Dalla riscoperta di quella “legge fondativa” che, da qualche tempo, rischiamo di maltrattare ed è il luogo in cui si raccolgono i sacrifici, le passioni, i pensieri, lo studio, le intuizioni degli italiani che hanno riscattato il Paese dal fascismo e dalla guerra, restituendogli la dignità della libertà e della giustizia. Dalle nostre millenarie radici cristiane.
Dallo studio sistematico della Dottrina Sociale della Chiesa. Dalle grandi Encicliche sociali che dalla “Rerum Novarum” alla “Pacem in terris” dalla “Populorum progressio” alla “Centesimus annus”, dalla “Laborem exercens” alla “Deus Caritas est” alla “Laudato sI’” hanno offerto una guida sicura agli uomini di buona volontà.
E poi da tante persone semplici. Da chi si spende con passione e con serenità, anche in momenti drammatici, nelle opere di volontariato. Dai tanti docenti che sentono come una missione l’insegnamento e l’educazione dei giovani.

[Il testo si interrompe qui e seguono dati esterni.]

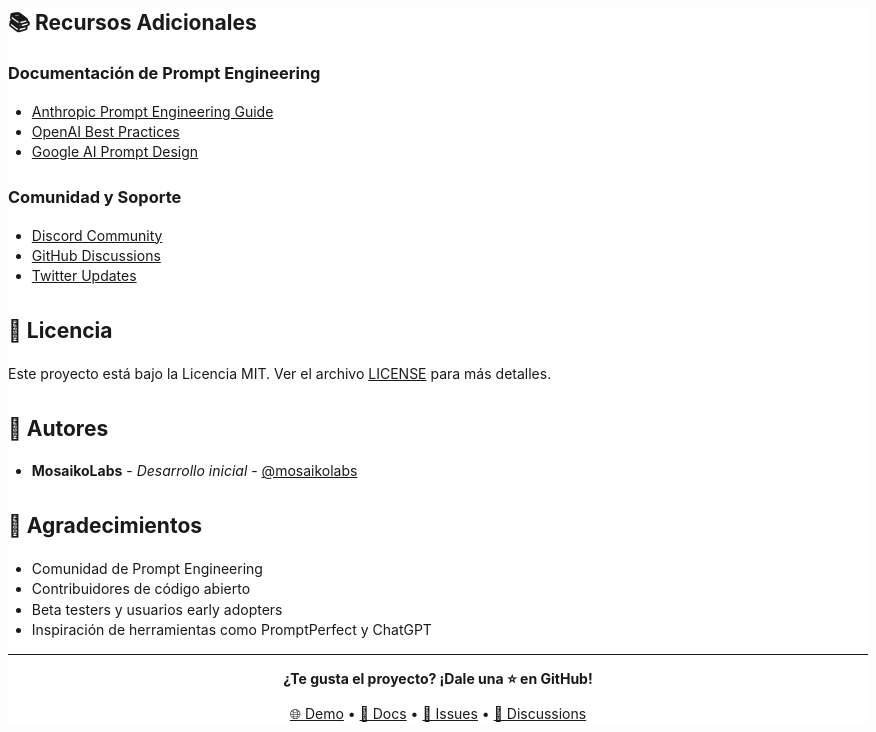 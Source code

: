 ## 📚 Recursos Adicionales

### Documentación de Prompt Engineering
- [Anthropic Prompt Engineering Guide](https://docs.anthropic.com/claude/docs/prompt-engineering)
- [OpenAI Best Practices](https://platform.openai.com/docs/guides/prompt-engineering)
- [Google AI Prompt Design](https://ai.google.dev/docs/prompt_best_practices)

### Comunidad y Soporte
- [Discord Community](https://discord.gg/prompt-engineering)
- [GitHub Discussions](https://github.com/mosaikolabs/perfect-prompt-generator/discussions)
- [Twitter Updates](https://twitter.com/mosaikolabs)

## 📄 Licencia

Este proyecto está bajo la Licencia MIT. Ver el archivo [LICENSE](LICENSE) para más detalles.

## 👥 Autores

- **MosaikoLabs** - *Desarrollo inicial* - [@mosaikolabs](https://github.com/mosaikolabs)

## 🙏 Agradecimientos

- Comunidad de Prompt Engineering
- Contribuidores de código abierto
- Beta testers y usuarios early adopters
- Inspiración de herramientas como PromptPerfect y ChatGPT

---

<div align="center">

**¿Te gusta el proyecto? ¡Dale una ⭐ en GitHub!**

[🌐 Demo](https://brilliant-nougat-bf618a.netlify.app) • [📖 Docs](https://github.com/mosaikolabs/perfect-prompt-generator/wiki) • [🐛 Issues](https://github.com/mosaikolabs/perfect-prompt-generator/issues) • [💬 Discussions](https://github.com/mosaikolabs/perfect-prompt-generator/discussions)

</div> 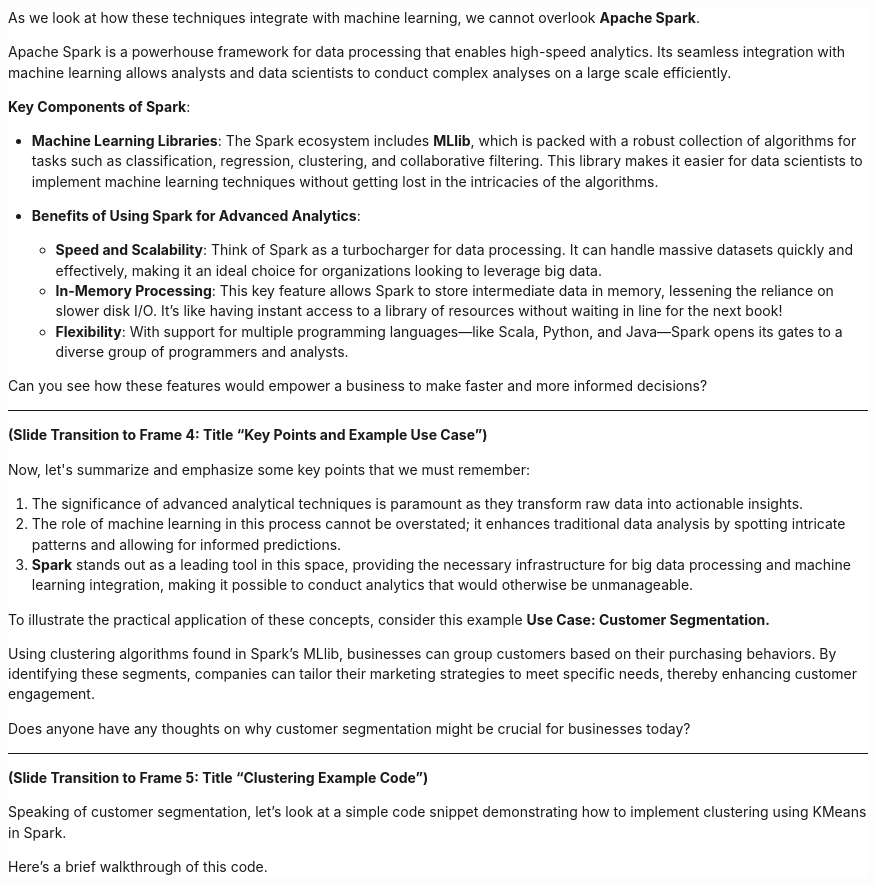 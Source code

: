 As we look at how these techniques integrate with machine learning, we cannot overlook **Apache Spark**. 

Apache Spark is a powerhouse framework for data processing that enables high-speed analytics. Its seamless integration with machine learning allows analysts and data scientists to conduct complex analyses on a large scale efficiently.

**Key Components of Spark**:

- **Machine Learning Libraries**: The Spark ecosystem includes **MLlib**, which is packed with a robust collection of algorithms for tasks such as classification, regression, clustering, and collaborative filtering. This library makes it easier for data scientists to implement machine learning techniques without getting lost in the intricacies of the algorithms. 

- **Benefits of Using Spark for Advanced Analytics**:
    - **Speed and Scalability**: Think of Spark as a turbocharger for data processing. It can handle massive datasets quickly and effectively, making it an ideal choice for organizations looking to leverage big data.
    - **In-Memory Processing**: This key feature allows Spark to store intermediate data in memory, lessening the reliance on slower disk I/O. It’s like having instant access to a library of resources without waiting in line for the next book!
    - **Flexibility**: With support for multiple programming languages—like Scala, Python, and Java—Spark opens its gates to a diverse group of programmers and analysts.

Can you see how these features would empower a business to make faster and more informed decisions? 

---

**(Slide Transition to Frame 4: Title “Key Points and Example Use Case”)**

Now, let's summarize and emphasize some key points that we must remember:

1. The significance of advanced analytical techniques is paramount as they transform raw data into actionable insights.
2. The role of machine learning in this process cannot be overstated; it enhances traditional data analysis by spotting intricate patterns and allowing for informed predictions.
3. **Spark** stands out as a leading tool in this space, providing the necessary infrastructure for big data processing and machine learning integration, making it possible to conduct analytics that would otherwise be unmanageable.

To illustrate the practical application of these concepts, consider this example **Use Case: Customer Segmentation.** 

Using clustering algorithms found in Spark’s MLlib, businesses can group customers based on their purchasing behaviors. By identifying these segments, companies can tailor their marketing strategies to meet specific needs, thereby enhancing customer engagement. 

Does anyone have any thoughts on why customer segmentation might be crucial for businesses today? 

---

**(Slide Transition to Frame 5: Title “Clustering Example Code”)**

Speaking of customer segmentation, let’s look at a simple code snippet demonstrating how to implement clustering using KMeans in Spark.

Here’s a brief walkthrough of this code.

Da tutti coloro che operano nelle professioni “di prossimità”, ai quali non basta la competenza tecnica, se non è accompagnata da una carica di empatia che può nascere solo dallo spessore della coscienza di ciascuno. Dai medici e dagli operatori sanitari che non è vero che sono “eroi”, almeno non tutti i giorni, ma quando ci vogliono, ci sono.
Non mancano all’appello perchècrescono in una “pedagogia del dolore” che li allena giorno per giorno.
Molti non lo sanno, ma quando suona la campana, forse loro stessi se ne sorprendono, ma scoprono di essere pronti.